From the entries, copy every line that carries the string "watch".

>>>

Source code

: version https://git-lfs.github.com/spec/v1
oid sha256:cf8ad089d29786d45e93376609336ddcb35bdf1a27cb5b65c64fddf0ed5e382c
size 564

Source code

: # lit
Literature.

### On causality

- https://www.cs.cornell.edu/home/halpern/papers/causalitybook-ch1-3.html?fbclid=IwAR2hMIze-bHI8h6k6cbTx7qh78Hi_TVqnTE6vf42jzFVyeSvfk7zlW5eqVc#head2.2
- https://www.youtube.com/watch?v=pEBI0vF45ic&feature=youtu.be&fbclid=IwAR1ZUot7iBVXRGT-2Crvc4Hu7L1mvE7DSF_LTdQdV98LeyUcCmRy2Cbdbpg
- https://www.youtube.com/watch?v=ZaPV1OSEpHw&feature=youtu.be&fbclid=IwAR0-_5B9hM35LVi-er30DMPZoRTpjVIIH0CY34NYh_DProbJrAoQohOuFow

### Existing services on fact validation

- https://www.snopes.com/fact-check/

<<<

[EXERCISE RESULT]
- https://www.youtube.com/watch?v=pEBI0vF45ic&feature=youtu.be&fbclid=IwAR1ZUot7iBVXRGT-2Crvc4Hu7L1mvE7DSF_LTdQdV98LeyUcCmRy2Cbdbpg
- https://www.youtube.com/watch?v=ZaPV1OSEpHw&feature=youtu.be&fbclid=IwAR0-_5B9hM35LVi-er30DMPZoRTpjVIIH0CY34NYh_DProbJrAoQohOuFow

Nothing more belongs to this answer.